Had this happened between two private citizens, the survivor would almost certainly face a manslaughter charge ("recklessly causing an individual's death," says the penal code). But felony indictments of police officers are so rare that many community leaders are already looking past what they see as an inevitable no-bill of Glasgow by the grand jury, and what they expect to be an insufficient investigation by APD Internal Affairs, right to Jones and the Office of the Police Monitor.

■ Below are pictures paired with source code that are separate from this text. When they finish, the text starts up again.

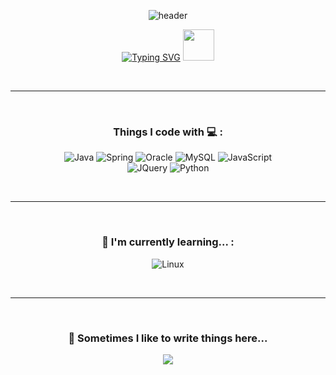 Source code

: <div align="center"> 
  
![header](https://capsule-render.vercel.app/api?type=waving&height=240&text=Hi%20there%20👋&fontAlign=75&fontAlignY=40&color=0:CCFFFF,100:0067A3)

</div>

<div align="center">

[![Typing SVG](https://readme-typing-svg.herokuapp.com?font=Fira+Code&size=25&duration=2500&pause=2000&color=000000&center=true&multiline=true&width=1000&height=100&lines=WELCOME+TO+MY+PAGE;I'm+Gwang+Hyeok%2C+Fullstack+developer++from+South+Korea;%E3%80%80%E3%80%80%E3%80%80%E3%80%80%E3%80%80;%E3%80%80%E3%80%80%E3%80%80%E3%80%80%E3%80%80)](https://git.io/typing-svg)
<img src="https://emojipedia-us.s3.dualstack.us-west-1.amazonaws.com/thumbs/120/joypixels/340/flag-south-korea_1f1f0-1f1f7.png" width="50" />

<!-- ### Welcome to my page!   

I'm **Gwang Hyeok**
, **Fullstack developer**
from <img src="https://emojipedia-us.s3.dualstack.us-west-1.amazonaws.com/thumbs/120/joypixels/340/flag-south-korea_1f1f0-1f1f7.png" width="15" />
**South Korea** -->

</div>

<br>
<hr>
<br>

<div align="center">

  ### Things I code with :computer: :
  ![Java](https://img.shields.io/badge/java-%23ffa500.svg?style=for-the-badge&logo=java&logoColor=white)
  ![Spring](https://img.shields.io/badge/spring-%23D81159.svg?style=for-the-badge&logo=spring&logoColor=white)
  ![Oracle](https://img.shields.io/badge/Oracle-%2321838?style=for-the-badge&logo=oracle&logoColor=white) 
  ![MySQL](https://img.shields.io/badge/mysql-%238F2D56.svg?style=for-the-badge&logo=mysql&logoColor=white)
  ![JavaScript](https://img.shields.io/badge/javascript-%23e85a71.svg?style=for-the-badge&logo=javascript&logoColor=white) <br>
  ![JQuery](https://img.shields.io/badge/jQuery-%234ea1d3.svg?style=for-the-badge&logo=jQuery&logoColor=white)
  ![Python](https://img.shields.io/badge/Python-%233776AB.svg?style=for-the-badge&logo=Python&logoColor=white) <br>
  
  
</div>

<br>
<hr>
<br>

<div align="center">

  ### 🌱 I'm currently learning... :
  ![Linux](https://img.shields.io/badge/Linux-%23454552.svg?style=for-the-badge&logo=Linux&logoColor=white)

</div>

<br>
<hr>
<br>

<div align="center">

  ### 💬 Sometimes I like to write things here...
  <a href="https://blog.naver.com/blacksocks93/"><img src="https://img.shields.io/badge/-My%20Blog-17bf63?&style=for-the-badge&logo=blog&logoColor=black" /></a>

</div>

<!--
**BlackSocks1993/BlackSocks1993** is a ✨ _special_ ✨ repository because its `README.md` (this file) appears on your GitHub profile.

Here are some ideas to get you started:

- 🔭 I’m currently working on ...
- 🌱 I’m currently learning ...
- 👯 I’m looking to collaborate on ...
- 🤔 I’m looking for help with ...
- 💬 Ask me about ...
- 📫 How to reach me: ...
- 😄 Pronouns: ...
- ⚡ Fun fact: ...
-->
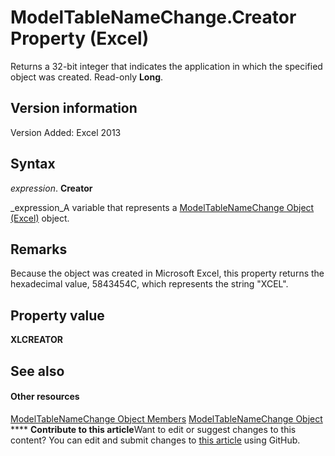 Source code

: 
# ModelTableNameChange.Creator Property (Excel)

Returns a 32-bit integer that indicates the application in which the specified object was created. Read-only  **Long**.


## Version information

Version Added: Excel 2013 


## Syntax

 _expression_. **Creator**

 _expression_A variable that represents a  [ModelTableNameChange Object (Excel)](f739aed8-aa89-a05d-fa84-8ae2520576fb.md) object.


## Remarks

Because the object was created in Microsoft Excel, this property returns the hexadecimal value, 5843454C, which represents the string "XCEL".


## Property value

 **XLCREATOR**


## See also


#### Other resources


 [ModelTableNameChange Object Members](7739e58b-9e02-cd98-eef5-d30555abd1e5.md)
 [ModelTableNameChange Object](f739aed8-aa89-a05d-fa84-8ae2520576fb.md)
****   **Contribute to this article**Want to edit or suggest changes to this content? You can edit and submit changes to  [this article](https://github.com/jhershey00/VBA_Excel_Test/OpenXMLCon/articles/f4c071c9-23da-ee26-cd70-03ddcc135a78.md) using GitHub.

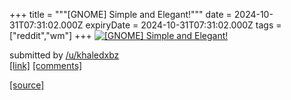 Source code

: +++
title = """[GNOME] Simple and Elegant!"""
date = 2024-10-31T07:31:02.000Z
expiryDate = 2024-10-31T07:31:02.000Z
tags = ["reddit","wm"]
+++
[![[GNOME] Simple and Elegant!](https://preview.redd.it/xgrxmf04o1yd1.png?width=640&crop=smart&auto=webp&s=3be403d276f8de74d7553890b30654bd4b60487e "[GNOME] Simple and Elegant!")](https://www.reddit.com/r/unixporn/comments/1gg8yon/gnome_simple_and_elegant/)

submitted by [/u/khaledxbz](https://www.reddit.com/user/khaledxbz)  
[\[link\]](https://i.redd.it/xgrxmf04o1yd1.png) [\[comments\]](https://www.reddit.com/r/unixporn/comments/1gg8yon/gnome_simple_and_elegant/)

[[source]](https://www.reddit.com/r/unixporn/comments/1gg8yon/gnome_simple_and_elegant/)
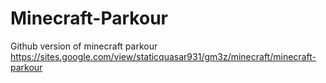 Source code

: # Minecraft-Parkour
Github version of minecraft parkour
 https://sites.google.com/view/staticquasar931/gm3z/minecraft/minecraft-parkour
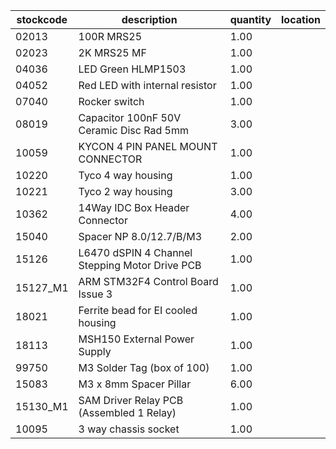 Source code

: |stockcode|description|quantity|location|
|---------|-----------|--------|--------|
|02013|100R MRS25|1.00||
|02023|2K MRS25 MF|1.00||
|04036|LED Green HLMP1503|1.00||
|04052|Red LED with internal resistor|1.00||
|07040|Rocker switch|1.00||
|08019|Capacitor 100nF 50V Ceramic Disc Rad 5mm|3.00||
|10059|KYCON 4 PIN PANEL MOUNT CONNECTOR|1.00||
|10220|Tyco 4 way housing|1.00||
|10221|Tyco 2 way housing|3.00||
|10362|14Way IDC Box Header Connector|4.00||
|15040|Spacer NP 8.0/12.7/B/M3|2.00||
|15126|L6470 dSPIN 4 Channel Stepping Motor Drive PCB|1.00||
|15127_M1|ARM STM32F4 Control Board Issue 3|1.00||
|18021|Ferrite bead for EI cooled housing|1.00||
|18113|MSH150 External Power Supply|1.00||
|99750|M3 Solder Tag (box of 100)|1.00||
|15083|M3 x 8mm Spacer Pillar|6.00||
|15130_M1|SAM Driver Relay PCB (Assembled 1 Relay)|1.00||
|10095|3 way chassis socket|1.00||
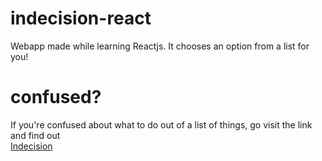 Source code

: # indecision-react
Webapp made while learning Reactjs. It chooses an option from a list for you!

# confused?
If you're confused about what to do out of a list of things, go visit the link and find out  
[Indecision](https://siddharthborderwala.github.io/indecision-react/)
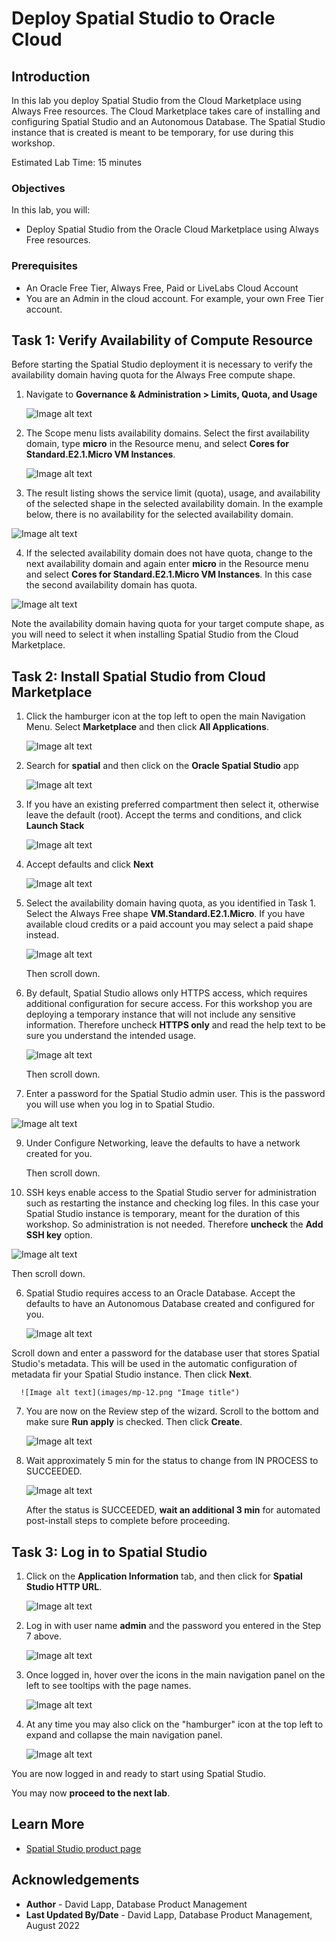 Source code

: # Deploy Spatial Studio to Oracle Cloud

## Introduction

In this lab you deploy Spatial Studio from the Cloud Marketplace using Always Free resources. The Cloud Marketplace takes care of installing and configuring Spatial Studio and an Autonomous Database. The Spatial Studio instance that is created is meant to be temporary, for use during this workshop. 

Estimated Lab Time: 15 minutes

### Objectives

In this lab, you will:
* Deploy Spatial Studio from the Oracle Cloud Marketplace using Always Free resources.

### Prerequisites

* An Oracle Free Tier, Always Free, Paid or LiveLabs Cloud Account
* You are an Admin in the cloud account. For example, your own Free Tier account.

<!-- *This is the "fold" - below items are collapsed by default* -->

## Task 1: Verify Availability of Compute Resource

Before starting the Spatial Studio deployment it is necessary to verify the availability domain having quota for the Always Free compute shape. 

1. Navigate to **Governance & Administration > Limits, Quota, and Usage**

   ![Image alt text](images/quota-01.png "Image title")

2. The Scope menu lists availability domains. Select the first availability domain, type **micro** in the Resource menu, and select **Cores for Standard.E2.1.Micro VM Instances**. 

   ![Image alt text](images/quota-02.png "Image title")

3. The result listing shows the service limit (quota), usage, and availability of the selected shape in the selected availability domain. In the example below, there is no availability for the selected availability domain.

  ![Image alt text](images/quota-03.png "Image title")

4. If the selected availability domain does not have quota, change to the next availability domain and again enter **micro** in the Resource menu and select **Cores for Standard.E2.1.Micro VM Instances**. In this case the second availability domain has quota.

 ![Image alt text](images/quota-04.png "Image title")

 Note the availability domain having quota for your target compute shape, as you will need to select it when installing Spatial Studio from the Cloud Marketplace. 


## Task 2: Install Spatial Studio from Cloud Marketplace

1. Click the hamburger icon at the top left to open the main Navigation Menu. Select **Marketplace** and then click **All Applications**.

   ![Image alt text](images/mp-01.png "Image title")

2. Search for **spatial** and then click on the **Oracle Spatial Studio** app

   ![Image alt text](images/mp-02.png "Image title")
 
4. If you have an existing preferred compartment then select it, otherwise leave the default (root). Accept the terms and conditions, and click **Launch Stack**

   ![Image alt text](images/mp-04.png "Image title")


5. Accept defaults and click **Next**

   ![Image alt text](images/mp-05.png "Image title")

6. Select the availability domain having quota, as you identified in Task 1.  Select the Always Free shape **VM.Standard.E2.1.Micro**.  If you have available cloud credits or a paid account you may select a paid shape instead.

   ![Image alt text](images/mp-06.png "Image title")

    Then scroll down.


7. By default, Spatial Studio allows only HTTPS access, which requires additional configuration for secure access. For this workshop you are deploying a temporary instance that will not include any sensitive information. Therefore uncheck **HTTPS only** and read the help text to be sure you understand the intended usage. 
  
   ![Image alt text](images/mp-07.png "Image title")

    Then scroll down.

8.  Enter a password for the Spatial Studio admin user. This is the password you will use when you log in to Spatial Studio.    

   ![Image alt text](images/mp-07a.png "Image title")


9.  Under Configure Networking, leave the defaults to have a network created for you.  

    Then scroll down.

10. SSH keys enable access to the Spatial Studio server for administration such as restarting the instance and checking log files. In this case your Spatial Studio instance is temporary, meant for the duration of this workshop. So administration is not needed. Therefore **uncheck** the **Add SSH key** option. 

   ![Image alt text](images/mp-09.png "Image title")

  Then scroll down.

6. Spatial Studio requires access to an Oracle Database. Accept the defaults to have an Autonomous Database created and configured for you.

     ![Image alt text](images/mp-11.png "Image title")

  Scroll down and enter a password for the database user that stores Spatial Studio's metadata. This will be used in the automatic configuration of metadata fir your Spatial Studio instance. Then click **Next**.

      ![Image alt text](images/mp-12.png "Image title")

7. You are now on the Review step of the wizard. Scroll to the bottom and make sure **Run apply** is checked. Then click **Create**.

     ![Image alt text](images/mp-13.png "Image title")

8. Wait approximately 5 min for the status to change from IN PROCESS to SUCCEEDED. 
   
     ![Image alt text](images/mp-14.png "Image title")

   After the status is SUCCEEDED, **wait an additional 3 min** for automated post-install steps to complete before proceeding. 
   
## Task 3: Log in to Spatial Studio

1. Click on the **Application Information** tab, and then click for **Spatial Studio HTTP URL**.

   ![Image alt text](images/mp-15.png "Image title")


2. Log in with user name **admin** and the password you entered in the Step 7 above.

   ![Image alt text](images/mp-17.png "Image title")

4. Once logged in, hover over the icons in the main navigation panel on the left to see tooltips with the page names.

   ![Image alt text](images/mp-19.png "Image title")

5. At any time you may also click on the "hamburger" icon at the top left to expand and collapse the main navigation panel. 

   ![Image alt text](images/mp-20.png "Image title")   

You are now logged in and ready to start using Spatial Studio.

You may now **proceed to the next lab**.

## Learn More
* [Spatial Studio product page](https://oracle.com/goto/spatial)

## Acknowledgements
* **Author** - David Lapp, Database Product Management
* **Last Updated By/Date** - David Lapp, Database Product Management, August 2022


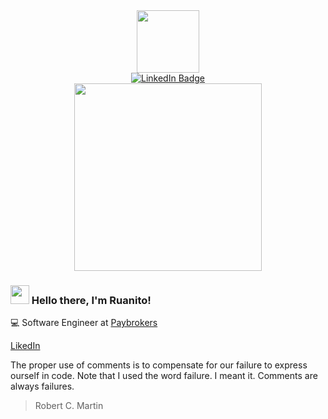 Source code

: <div id="header" align="center">
  <img src="https://i.giphy.com/media/v1.Y2lkPTc5MGI3NjExZWp6OGY2eW1zMG14YWJrYnZhaDA4ZmVxamFwaWtvazV6Y2gzZjg5ZyZlcD12MV9pbnRlcm5hbF9naWZfYnlfaWQmY3Q9Zw/CrFLL3CnRpw5ddlBMm/giphy.gif" width="100"/>
</div>

<div id="badges" align="center">
  <a href="https://www.linkedin.com/in/ruanito">
    <img src="https://img.shields.io/badge/LinkedIn-blue?style=for-the-badge&logo=linkedin&logoColor=white" alt="LinkedIn Badge"/>
  </a>
</div>

<div align="center">
  <img src="https://i.giphy.com/media/v1.Y2lkPTc5MGI3NjExMHMxbXY4cGZmeW1hcjBkYXgybmQ2Y2t3NTI4YXZ1dG1jeGF5OXVlcCZlcD12MV9pbnRlcm5hbF9naWZfYnlfaWQmY3Q9Zw/kluzPOxBzGk4U/giphy.gif" height="300"/>
</div>

### <img src="https://media.giphy.com/media/hvRJCLFzcasrR4ia7z/giphy.gif" width="30px"> Hello there, I'm Ruanito!

💻 Software Engineer at [Paybrokers](https://paybrokers.com.br)

[LikedIn](https://www.linkedin.com/in/ruanito)

The proper use of comments is to compensate for our failure to express ourself in code. Note that I used the word failure. I meant it. Comments are always failures.
> Robert C. Martin  


<!--
**Ruanito/ruanito** is a ✨ _special_ ✨ repository because its `README.md` (this file) appears on your GitHub profile.

Here are some ideas to get you started:

- 🔭 I’m currently working on ...
- 🌱 I’m currently learning ...
- 👯 I’m looking to collaborate on ...
- 🤔 I’m looking for help with ...
- 💬 Ask me about ...
- 📫 How to reach me: ...
- 😄 Pronouns: ...
- ⚡ Fun fact: ...
-->
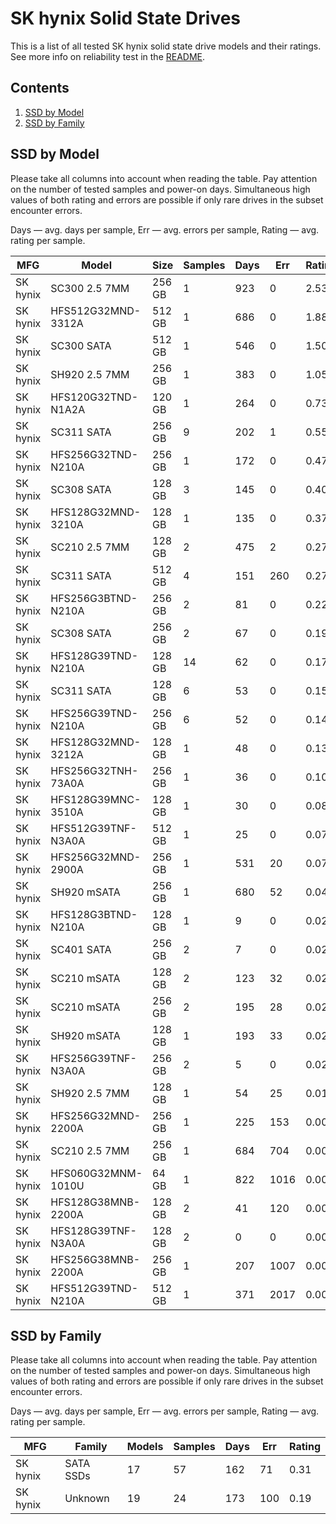 SK hynix Solid State Drives
===========================

This is a list of all tested SK hynix solid state drive models and their ratings. See
more info on reliability test in the [README](https://github.com/linuxhw/SMART).

Contents
--------

1. [ SSD by Model  ](#ssd-by-model)
2. [ SSD by Family ](#ssd-by-family)

SSD by Model
------------

Please take all columns into account when reading the table. Pay attention on the
number of tested samples and power-on days. Simultaneous high values of both rating
and errors are possible if only rare drives in the subset encounter errors.

Days   — avg. days per sample,
Err    — avg. errors per sample,
Rating — avg. rating per sample.

| MFG       | Model              | Size   | Samples | Days  | Err   | Rating |
|-----------|--------------------|--------|---------|-------|-------|--------|
| SK hynix  | SC300 2.5 7MM      | 256 GB | 1       | 923   | 0     | 2.53   |
| SK hynix  | HFS512G32MND-3312A | 512 GB | 1       | 686   | 0     | 1.88   |
| SK hynix  | SC300 SATA         | 512 GB | 1       | 546   | 0     | 1.50   |
| SK hynix  | SH920 2.5 7MM      | 256 GB | 1       | 383   | 0     | 1.05   |
| SK hynix  | HFS120G32TND-N1A2A | 120 GB | 1       | 264   | 0     | 0.73   |
| SK hynix  | SC311 SATA         | 256 GB | 9       | 202   | 1     | 0.55   |
| SK hynix  | HFS256G32TND-N210A | 256 GB | 1       | 172   | 0     | 0.47   |
| SK hynix  | SC308 SATA         | 128 GB | 3       | 145   | 0     | 0.40   |
| SK hynix  | HFS128G32MND-3210A | 128 GB | 1       | 135   | 0     | 0.37   |
| SK hynix  | SC210 2.5 7MM      | 128 GB | 2       | 475   | 2     | 0.27   |
| SK hynix  | SC311 SATA         | 512 GB | 4       | 151   | 260   | 0.27   |
| SK hynix  | HFS256G3BTND-N210A | 256 GB | 2       | 81    | 0     | 0.22   |
| SK hynix  | SC308 SATA         | 256 GB | 2       | 67    | 0     | 0.19   |
| SK hynix  | HFS128G39TND-N210A | 128 GB | 14      | 62    | 0     | 0.17   |
| SK hynix  | SC311 SATA         | 128 GB | 6       | 53    | 0     | 0.15   |
| SK hynix  | HFS256G39TND-N210A | 256 GB | 6       | 52    | 0     | 0.14   |
| SK hynix  | HFS128G32MND-3212A | 128 GB | 1       | 48    | 0     | 0.13   |
| SK hynix  | HFS256G32TNH-73A0A | 256 GB | 1       | 36    | 0     | 0.10   |
| SK hynix  | HFS128G39MNC-3510A | 128 GB | 1       | 30    | 0     | 0.08   |
| SK hynix  | HFS512G39TNF-N3A0A | 512 GB | 1       | 25    | 0     | 0.07   |
| SK hynix  | HFS256G32MND-2900A | 256 GB | 1       | 531   | 20    | 0.07   |
| SK hynix  | SH920 mSATA        | 256 GB | 1       | 680   | 52    | 0.04   |
| SK hynix  | HFS128G3BTND-N210A | 128 GB | 1       | 9     | 0     | 0.02   |
| SK hynix  | SC401 SATA         | 256 GB | 2       | 7     | 0     | 0.02   |
| SK hynix  | SC210 mSATA        | 128 GB | 2       | 123   | 32    | 0.02   |
| SK hynix  | SC210 mSATA        | 256 GB | 2       | 195   | 28    | 0.02   |
| SK hynix  | SH920 mSATA        | 128 GB | 1       | 193   | 33    | 0.02   |
| SK hynix  | HFS256G39TNF-N3A0A | 256 GB | 2       | 5     | 0     | 0.02   |
| SK hynix  | SH920 2.5 7MM      | 128 GB | 1       | 54    | 25    | 0.01   |
| SK hynix  | HFS256G32MND-2200A | 256 GB | 1       | 225   | 153   | 0.00   |
| SK hynix  | SC210 2.5 7MM      | 256 GB | 1       | 684   | 704   | 0.00   |
| SK hynix  | HFS060G32MNM-1010U | 64 GB  | 1       | 822   | 1016  | 0.00   |
| SK hynix  | HFS128G38MNB-2200A | 128 GB | 2       | 41    | 120   | 0.00   |
| SK hynix  | HFS128G39TNF-N3A0A | 128 GB | 2       | 0     | 0     | 0.00   |
| SK hynix  | HFS256G38MNB-2200A | 256 GB | 1       | 207   | 1007  | 0.00   |
| SK hynix  | HFS512G39TND-N210A | 512 GB | 1       | 371   | 2017  | 0.00   |

SSD by Family
-------------

Please take all columns into account when reading the table. Pay attention on the
number of tested samples and power-on days. Simultaneous high values of both rating
and errors are possible if only rare drives in the subset encounter errors.

Days   — avg. days per sample,
Err    — avg. errors per sample,
Rating — avg. rating per sample.

| MFG       | Family                 | Models | Samples | Days  | Err   | Rating |
|-----------|------------------------|--------|---------|-------|-------|--------|
| SK hynix  | SATA SSDs              | 17     | 57      | 162   | 71    | 0.31   |
| SK hynix  | Unknown                | 19     | 24      | 173   | 100   | 0.19   |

And the Owens/Glasgow case will do a lot to establish why, exactly, it is that we have a police monitor. Are Jones and her blue-ribbon panel of citizens there to serve APD and City Hall, as a quality control and process improvement system? Or are they there to serve the community, particularly at times like these, as a constructive way to channel outrage into real reforms? It's basically the same quandary that confronts any city board or commission, but most of them aren't dealing with life and death.
The Truth Matters
Officially, it's the first one; Jones works for, and the panel is appointed by, the city manager, not the City Council. But unofficially, it's the second one; that's why Iris Jones, a former city attorney and well-known figure in Austin's African-American elite, is the police monitor, and not some anonymous City Hall drone. (That's not a slam on Jones' qualifications, but her reputation contributes to whatever influence she currently has and was surely considered when she was recruited for this job.)
In its two highest-profile cases so far, the OPM and its review panel have sent mixed signals. In the Sophia King case, the monitor has pushed farther than APD (and, more openly, the police union) might like. But in the Lucy Neyens case (see "Did APD Panel Fumble," p.18), the panel hasn't gone as far as the complainant would like, or that appears at a distance justified. This may reflect the understandable difference between a fatal shooting in broad daylight and a decade-old allegation of a perhaps unprovable sexual misdeed. Or it may reflect something less easy, and less pleasant, for those of us not on the police review panel to grasp.
The Owens case is already unpleasant, and it also features a level of black power and celebrity, if I may be so blunt, that puts Iris Jones' rep in the shade: Hazel Obey is a grande dame of African-American, and Democratic, activism, not just in Austin but throughout Texas, and B.J. was her nephew. It's because of the Hazel Obey connection that five of seven City Council members attended Owens' funeral at David Chapel, where her husband, the late Rev. James Obey, was pastor for decades.
I think we can safely assume that this case will be taken all the way by Jones and her review panel. The community will -- and should -- settle for no less. By pushing as hard as it can for the truth and for change, the OPM will hopefully establish whether the current system of police oversight -- which certainly falls short of the ideal originally advanced by reform advocates -- is really good enough when Austin needs it the most.